What are sufficient conditions for $2^k\equiv 2^l \mod 3^n$ other than $k\equiv l \mod \phi(3^n)$?

Question

Let $n,k,l\in\mathbb{N}_{\geq 1}$. I am interested in knowing that is known about the congruence of $2^k$ mod $3^n$, and specifically what sufficient conditions for

$$2^k \equiv 2^l \mod 3^n$$

other than having $k\equiv l \mod \phi(3^n)$ for the Euler's Totient function (see this Wikipedia article). Actually in this case to my knowledge $\phi(3^n) = 3^n - 3^{n-1} = 2\cdot 3^{n-1}$ (since there are $3^{n-1}$ multiples of $3$ between $1$ and $3^n$). I am asking this question on the basis of the interesting article: https://proofwiki.org/wiki/Congruence_Modulo_3_of_Power_of_2 in ProofWiki. I don't have much background in number theory/modular arithmetic, so I can't answer this question myself.

Answer 1

In general: when $\gcd(a,q)=1$, set $m$ to be the multiplicative order of $a$ modulo $q$. Then the congruence $a^k\equiv a^\ell\pmod q$ is equivalent to the congruence $k\equiv \ell\pmod m$. The equivalence can be quickly proved from the definition of multiplicative order.
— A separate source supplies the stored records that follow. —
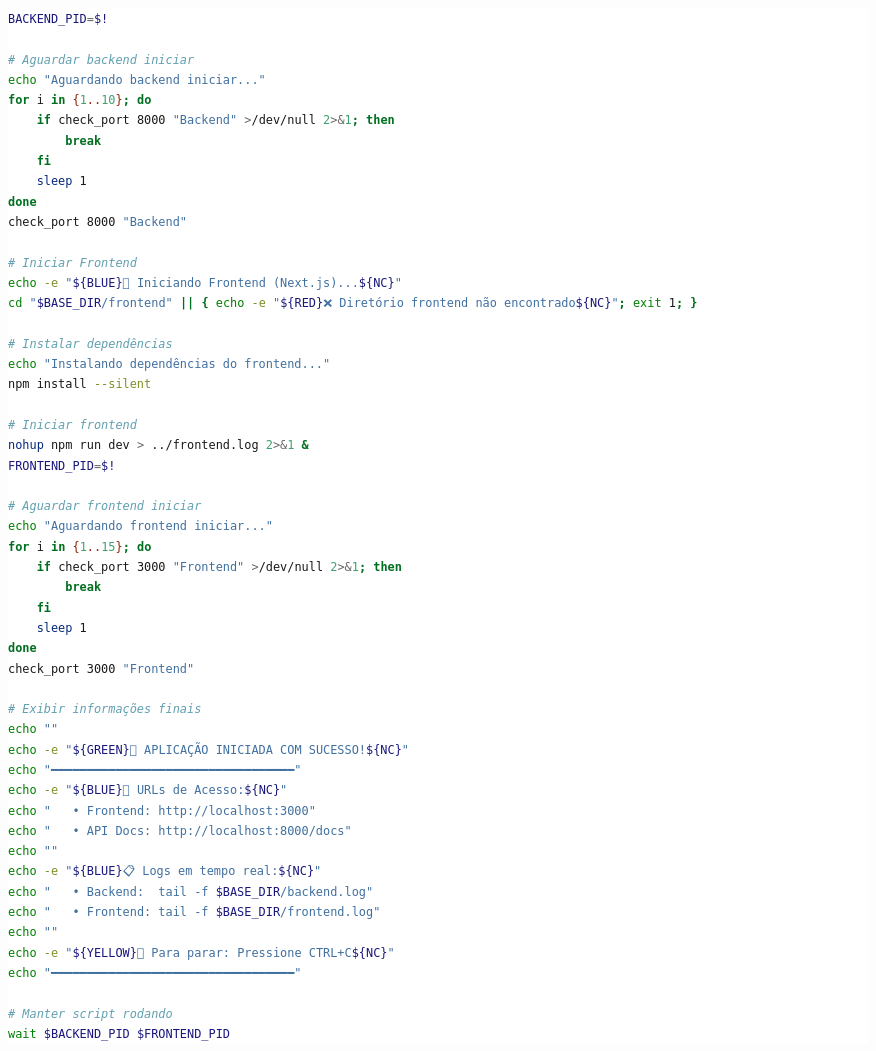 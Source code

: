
 ```bash
BACKEND_PID=$!

# Aguardar backend iniciar
echo "Aguardando backend iniciar..."
for i in {1..10}; do
    if check_port 8000 "Backend" >/dev/null 2>&1; then
        break
    fi
    sleep 1
done
check_port 8000 "Backend"

# Iniciar Frontend
echo -e "${BLUE}🎨 Iniciando Frontend (Next.js)...${NC}"
cd "$BASE_DIR/frontend" || { echo -e "${RED}❌ Diretório frontend não encontrado${NC}"; exit 1; }

# Instalar dependências
echo "Instalando dependências do frontend..."
npm install --silent

# Iniciar frontend
nohup npm run dev > ../frontend.log 2>&1 &
FRONTEND_PID=$!

# Aguardar frontend iniciar
echo "Aguardando frontend iniciar..."
for i in {1..15}; do
    if check_port 3000 "Frontend" >/dev/null 2>&1; then
        break
    fi
    sleep 1
done
check_port 3000 "Frontend"

# Exibir informações finais
echo ""
echo -e "${GREEN}🎉 APLICAÇÃO INICIADA COM SUCESSO!${NC}"
echo "━━━━━━━━━━━━━━━━━━━━━━━━━━━━━━━━━━"
echo -e "${BLUE}📌 URLs de Acesso:${NC}"
echo "   • Frontend: http://localhost:3000"
echo "   • API Docs: http://localhost:8000/docs"
echo ""
echo -e "${BLUE}📋 Logs em tempo real:${NC}"
echo "   • Backend:  tail -f $BASE_DIR/backend.log"
echo "   • Frontend: tail -f $BASE_DIR/frontend.log"
echo ""
echo -e "${YELLOW}🛑 Para parar: Pressione CTRL+C${NC}"
echo "━━━━━━━━━━━━━━━━━━━━━━━━━━━━━━━━━━"

# Manter script rodando
wait $BACKEND_PID $FRONTEND_PID
```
In this special case, all that remains is to verify that $2$ has order $\phi(3^n)$ modulo $3^n$ for every $n\ge1$. (lhf has pointed out that this was done in another question on this site)

Answer 2

Necessity follows from the fact that $2$ is primitive.

If not, we get $1\equiv 2^{k-l}\equiv 2^{(k-l)\pmod {\varphi (3^n)}}\pmod {3^n},$ with $0\lt (k-l)\pmod {\varphi (3^n)}\lt\varphi(3^n),$ which is a contradiction.